I'm learning Assembly as part of a malware analysis project and trying to use a few Node.js libraries to scrape executables from GitHub and disassemble them.
Specifically I'm focusing on x86-64 PE.
But a disassembler, such as the one I chose isn't necessarily supposed to find the instructions in a particular executable format such as in a PE.

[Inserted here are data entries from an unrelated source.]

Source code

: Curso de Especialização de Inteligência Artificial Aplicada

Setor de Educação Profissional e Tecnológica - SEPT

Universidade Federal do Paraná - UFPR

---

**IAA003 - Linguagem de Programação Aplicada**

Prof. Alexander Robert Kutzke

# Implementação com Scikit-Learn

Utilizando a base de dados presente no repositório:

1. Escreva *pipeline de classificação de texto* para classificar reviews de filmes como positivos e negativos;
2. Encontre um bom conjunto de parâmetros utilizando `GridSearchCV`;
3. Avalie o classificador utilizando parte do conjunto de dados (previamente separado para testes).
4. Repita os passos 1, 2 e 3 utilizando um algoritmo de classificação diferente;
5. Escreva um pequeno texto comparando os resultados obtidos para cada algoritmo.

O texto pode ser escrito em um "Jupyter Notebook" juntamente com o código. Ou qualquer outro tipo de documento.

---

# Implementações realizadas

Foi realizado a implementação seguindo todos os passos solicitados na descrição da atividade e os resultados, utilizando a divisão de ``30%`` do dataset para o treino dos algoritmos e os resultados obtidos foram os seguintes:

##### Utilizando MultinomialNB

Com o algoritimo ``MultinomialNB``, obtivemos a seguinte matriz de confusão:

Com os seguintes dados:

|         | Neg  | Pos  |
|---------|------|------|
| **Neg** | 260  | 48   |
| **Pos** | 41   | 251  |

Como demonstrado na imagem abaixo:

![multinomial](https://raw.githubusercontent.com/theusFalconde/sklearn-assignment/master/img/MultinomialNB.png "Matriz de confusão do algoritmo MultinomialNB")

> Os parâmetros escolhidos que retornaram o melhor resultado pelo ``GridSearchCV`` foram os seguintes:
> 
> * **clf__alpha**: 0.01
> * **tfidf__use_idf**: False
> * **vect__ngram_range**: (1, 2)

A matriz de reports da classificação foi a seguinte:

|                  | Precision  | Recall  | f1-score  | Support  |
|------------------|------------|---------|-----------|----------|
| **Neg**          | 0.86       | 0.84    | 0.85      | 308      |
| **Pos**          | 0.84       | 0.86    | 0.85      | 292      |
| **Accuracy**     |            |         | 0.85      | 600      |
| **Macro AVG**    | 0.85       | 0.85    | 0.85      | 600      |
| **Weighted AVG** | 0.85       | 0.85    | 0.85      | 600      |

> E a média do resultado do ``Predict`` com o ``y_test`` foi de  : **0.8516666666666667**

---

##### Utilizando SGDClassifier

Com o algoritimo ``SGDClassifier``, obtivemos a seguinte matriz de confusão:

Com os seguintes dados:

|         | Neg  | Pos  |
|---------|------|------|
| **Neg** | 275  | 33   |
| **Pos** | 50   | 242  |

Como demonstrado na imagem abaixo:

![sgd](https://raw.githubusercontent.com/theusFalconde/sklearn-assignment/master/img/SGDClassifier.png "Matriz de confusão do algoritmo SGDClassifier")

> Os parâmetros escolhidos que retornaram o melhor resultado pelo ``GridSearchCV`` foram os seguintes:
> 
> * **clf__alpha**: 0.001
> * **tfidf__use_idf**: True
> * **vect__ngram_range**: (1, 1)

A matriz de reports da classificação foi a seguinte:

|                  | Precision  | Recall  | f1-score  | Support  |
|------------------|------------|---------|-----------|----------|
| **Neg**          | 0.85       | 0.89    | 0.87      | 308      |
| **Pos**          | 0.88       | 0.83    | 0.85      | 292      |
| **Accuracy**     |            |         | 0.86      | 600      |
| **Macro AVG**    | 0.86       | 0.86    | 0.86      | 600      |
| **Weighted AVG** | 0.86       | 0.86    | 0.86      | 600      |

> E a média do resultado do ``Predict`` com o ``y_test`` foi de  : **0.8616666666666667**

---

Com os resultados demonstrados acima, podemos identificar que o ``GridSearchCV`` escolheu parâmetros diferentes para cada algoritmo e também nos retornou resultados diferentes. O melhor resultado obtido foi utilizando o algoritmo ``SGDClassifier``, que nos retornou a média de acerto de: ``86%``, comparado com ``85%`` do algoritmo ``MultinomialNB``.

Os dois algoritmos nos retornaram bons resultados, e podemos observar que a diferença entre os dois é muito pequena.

In addition to first needing to know where my instructions should start, when I started using the disassembler, I realized I also needed to set a particular RIP value for the program to start at. I don't fully understand why some programs start at different memory offsets, but supposedly it's to allow other cooperating processes to put memory in the same block. Or something like that.
So my goal is to know:
So I used a library to find meta data, like so:
let metaData = await executableMetadata.getMetadataObjectFromExecutableFilePath_Async(execPath);
Which when passed an exe with a header like this:
0: 4d 5a 90 00 03 00 00 00 04 00 00 00 ff ff 00 00
16: b8 00 00 00 00 00 00 00 40 00 00 00 00 00 00 00
32: 00 00 00 00 00 00 00 00 00 00 00 00 00 00 00 00
48: 00 00 00 00 00 00 00 00 00 00 00 00 80 00 00 00
64: 0e 1f ba 0e 00 b4 09 cd 21 b8 01 4c cd 21 54 68
80: 69 73 20 70 72 6f 67 72 61 6d 20 63 61 6e 6e 6f
96: 74 20 62 65 20 72 75 6e 20 69 6e 20 44 4f 53 20
112: 6d 6f 64 65 2e 0d 0d 0a 24 00 00 00 00 00 00 00
128: 50 45 00 00 4c 01 03 00 91 3f 9a ef 00 00 00 00
144: 00 00 00 00 e0 00 22 00 0b 01 30 00 00 12 00 00
tells us:
{
format: 'PE',
pe_header_offset_16le: 128,
machine_type: 332,
machine_type_object: {
constant: 'IMAGE_FILE_MACHINE_I386',
description: 'Intel 386 or later processors and compatible processors'
},
number_of_sections: 3,
timestamp: -275103855,
coff_symbol_table_offset: 0,
coff_number_of_symbol_table_entries: 0,
size_of_optional_header: 224,
characteristics_bitflag: 34,
characteristics_bitflags: [
{
constant: 'IMAGE_FILE_EXECUTABLE_IMAGE',
description: 'Image only. This indicates that the image file is valid and can be run. If this flag is not set, it indicates a linker error.',
flag_code: 2
},
{
constant: 'IMAGE_FILE_LARGE_ADDRESS_AWARE',
description: 'Application can handle > 2-GB addresses.',
flag_code: 32
}
],
object_type_code: 267,
object_type: 'PE32',
linker: { major_version: 48, minor_version: 0 },
size_of_code: 4608,
size_of_initialized_data: 2048,
size_of_uninitialized_data: 0,
address_of_entry_point: 12586,
base_of_code: 8192,
windows_specific: {
image_base: 4194304,
section_alignment: 8192,
file_alignment: 512,
major_os_version: 4,
minor_os_version: 0,
major_image_version: 0,
minor_image_version: 0,
major_subsystem_version: 6,
minor_subsystem_version: 0,
win32_version: 0,
size_of_image: 32768,
size_of_headers: 512,
checksum: 0,
subsystem: {
constant: 'IMAGE_SUBSYSTEM_WINDOWS_CUI',
description: 'The Windows character subsystem',
subsystem_code: 3
},
dll_characteristics: 34144,
dll_characteristic_flags: [ [Object], [Object], [Object], [Object], [Object] ]
},
base_of_data: 16384
}
And from this, I think maybe I found the two pieces of info I needed:
windows_specific.size_of_headers (512)address_of_entry_point (12586)But I'm basically guessing. Could anyone more familiar with this meta data explain the correct properties to look at to get the info I need?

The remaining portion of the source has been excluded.